Scan the entries below for "which" and copy each line that holds it.

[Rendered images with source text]
__________

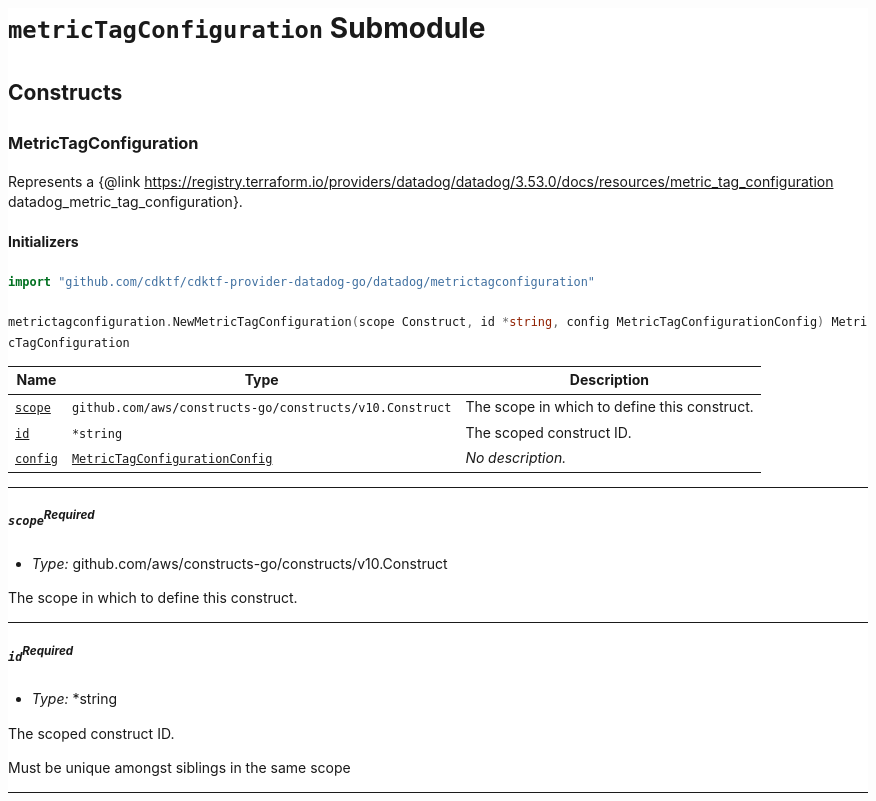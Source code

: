 # `metricTagConfiguration` Submodule <a name="`metricTagConfiguration` Submodule" id="@cdktf/provider-datadog.metricTagConfiguration"></a>

## Constructs <a name="Constructs" id="Constructs"></a>

### MetricTagConfiguration <a name="MetricTagConfiguration" id="@cdktf/provider-datadog.metricTagConfiguration.MetricTagConfiguration"></a>

Represents a {@link https://registry.terraform.io/providers/datadog/datadog/3.53.0/docs/resources/metric_tag_configuration datadog_metric_tag_configuration}.

#### Initializers <a name="Initializers" id="@cdktf/provider-datadog.metricTagConfiguration.MetricTagConfiguration.Initializer"></a>

```go
import "github.com/cdktf/cdktf-provider-datadog-go/datadog/metrictagconfiguration"

metrictagconfiguration.NewMetricTagConfiguration(scope Construct, id *string, config MetricTagConfigurationConfig) MetricTagConfiguration
```

| **Name** | **Type** | **Description** |
| --- | --- | --- |
| <code><a href="#@cdktf/provider-datadog.metricTagConfiguration.MetricTagConfiguration.Initializer.parameter.scope">scope</a></code> | <code>github.com/aws/constructs-go/constructs/v10.Construct</code> | The scope in which to define this construct. |
| <code><a href="#@cdktf/provider-datadog.metricTagConfiguration.MetricTagConfiguration.Initializer.parameter.id">id</a></code> | <code>*string</code> | The scoped construct ID. |
| <code><a href="#@cdktf/provider-datadog.metricTagConfiguration.MetricTagConfiguration.Initializer.parameter.config">config</a></code> | <code><a href="#@cdktf/provider-datadog.metricTagConfiguration.MetricTagConfigurationConfig">MetricTagConfigurationConfig</a></code> | *No description.* |

---

##### `scope`<sup>Required</sup> <a name="scope" id="@cdktf/provider-datadog.metricTagConfiguration.MetricTagConfiguration.Initializer.parameter.scope"></a>

- *Type:* github.com/aws/constructs-go/constructs/v10.Construct

The scope in which to define this construct.

---

##### `id`<sup>Required</sup> <a name="id" id="@cdktf/provider-datadog.metricTagConfiguration.MetricTagConfiguration.Initializer.parameter.id"></a>

- *Type:* *string

The scoped construct ID.

Must be unique amongst siblings in the same scope

---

__________

* **Result of this exercise**
| <code><a href="#@cdktf/provider-datadog.metricTagConfiguration.MetricTagConfiguration.Initializer.parameter.scope">scope</a></code> | <code>github.com/aws/constructs-go/constructs/v10.Construct</code> | The scope in which to define this construct. |
The scope in which to define this construct.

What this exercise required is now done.